I'm learning the very basics of Web Scraping by following Chapter 12 of Automate the boring stuff with Python, but I'm having an issue with the find_element() method. When I use the method to look for an element with the class name 'card-img-top cover-thumb', the method doesn't return any matches. However, the code does work for URL's other than the example in the book.
I have had to make quite a few changes to the code as-written in order to get the code to do anything. I've posted the full code on GitHub HERE, but to summarise:
The book says to use 'find_element_by_*' methods, but these were producing depreciation messages that directed me to use find_element() instead.
To use this other method, I import 'By'.
I also import 'Service' from 'Selenium.Webdriver.Chrome.Service' because Chromedriver doesn't work otherwise.
I also define options with Webdriver.ChromeOptions() that hide certain error messages about a faulty device which apparently you're just supposed to ignore?
I put the code from the book into a function with 'url' and 'classname' arguments so I can test different url's without having to edit the code repeatedly.
Here is the 'business-part' of the code:
from selenium import webdriver
from selenium.webdriver.chrome.service import Service
from selenium.webdriver.common.by import By
s=Service(r'C:\Users\antse\AppData\Local\Chrome_WebDriver\chromedriver.exe')
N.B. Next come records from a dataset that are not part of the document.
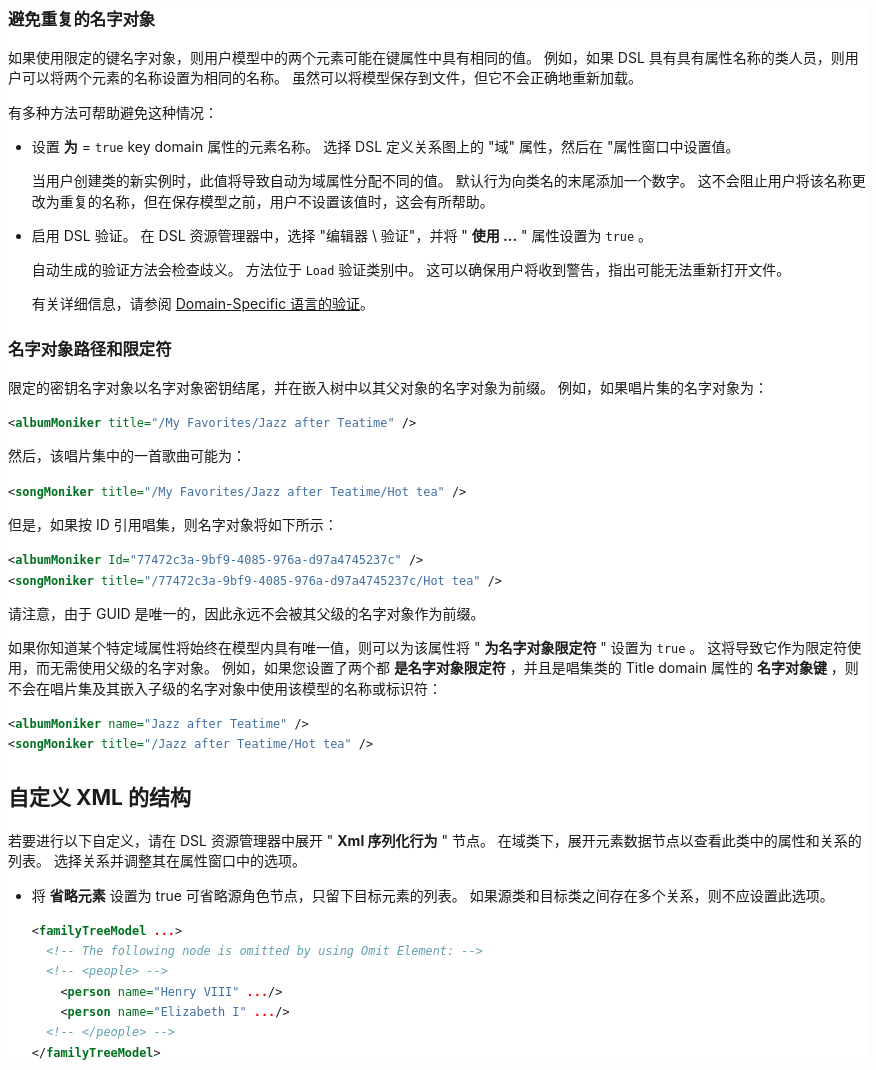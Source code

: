### <a name="avoid-duplicate-monikers"></a>避免重复的名字对象

如果使用限定的键名字对象，则用户模型中的两个元素可能在键属性中具有相同的值。 例如，如果 DSL 具有具有属性名称的类人员，则用户可以将两个元素的名称设置为相同的名称。 虽然可以将模型保存到文件，但它不会正确地重新加载。

有多种方法可帮助避免这种情况：

- 设置 **为**  =  `true` key domain 属性的元素名称。 选择 DSL 定义关系图上的 "域" 属性，然后在 "属性窗口中设置值。

     当用户创建类的新实例时，此值将导致自动为域属性分配不同的值。 默认行为向类名的末尾添加一个数字。 这不会阻止用户将该名称更改为重复的名称，但在保存模型之前，用户不设置该值时，这会有所帮助。

- 启用 DSL 验证。 在 DSL 资源管理器中，选择 "编辑器 \ 验证"，并将 " **使用 ...** " 属性设置为 `true` 。

     自动生成的验证方法会检查歧义。 方法位于 `Load` 验证类别中。 这可以确保用户将收到警告，指出可能无法重新打开文件。

     有关详细信息，请参阅 [Domain-Specific 语言的验证](../modeling/validation-in-a-domain-specific-language.md)。

### <a name="moniker-paths-and-qualifiers"></a>名字对象路径和限定符

限定的密钥名字对象以名字对象密钥结尾，并在嵌入树中以其父对象的名字对象为前缀。 例如，如果唱片集的名字对象为：

```xml
<albumMoniker title="/My Favorites/Jazz after Teatime" />
```

然后，该唱片集中的一首歌曲可能为：

```xml
<songMoniker title="/My Favorites/Jazz after Teatime/Hot tea" />
```

但是，如果按 ID 引用唱集，则名字对象将如下所示：

```xml
<albumMoniker Id="77472c3a-9bf9-4085-976a-d97a4745237c" />
<songMoniker title="/77472c3a-9bf9-4085-976a-d97a4745237c/Hot tea" />
```

请注意，由于 GUID 是唯一的，因此永远不会被其父级的名字对象作为前缀。

如果你知道某个特定域属性将始终在模型内具有唯一值，则可以为该属性将 " **为名字对象限定符** " 设置为 `true` 。 这将导致它作为限定符使用，而无需使用父级的名字对象。 例如，如果您设置了两个都 **是名字对象限定符** ，并且是唱集类的 Title domain 属性的 **名字对象键** ，则不会在唱片集及其嵌入子级的名字对象中使用该模型的名称或标识符：

```xml
<albumMoniker name="Jazz after Teatime" />
<songMoniker title="/Jazz after Teatime/Hot tea" />
```

## <a name="customize-the-structure-of-the-xml"></a>自定义 XML 的结构

若要进行以下自定义，请在 DSL 资源管理器中展开 " **Xml 序列化行为** " 节点。 在域类下，展开元素数据节点以查看此类中的属性和关系的列表。 选择关系并调整其在属性窗口中的选项。

- 将 **省略元素** 设置为 true 可省略源角色节点，只留下目标元素的列表。 如果源类和目标类之间存在多个关系，则不应设置此选项。

    ```xml
    <familyTreeModel ...>
      <!-- The following node is omitted by using Omit Element: -->
      <!-- <people> -->
        <person name="Henry VIII" .../>
        <person name="Elizabeth I" .../>
      <!-- </people> -->
    </familyTreeModel>
    ```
op = webdriver.ChromeOptions()
op.add_experimental_option('excludeSwitches', ['enable-logging'])
def FNC_GET_CLASS_ELEMENT_FROM_PAGE(URL, CLASSNAME):
browser = webdriver.Chrome(service = s, options = op)
browser.get(URL)
try:
elem = browser.find_element(By.CLASS_NAME, CLASSNAME)
print('Found <%s> element with that class name!' % (elem.tag_name))
except:
print('Was not able to find an element with that name.')
FNC_GET_CLASS_ELEMENT_FROM_PAGE('https://inventwithpython.com', 'card-img-top cover-thumb')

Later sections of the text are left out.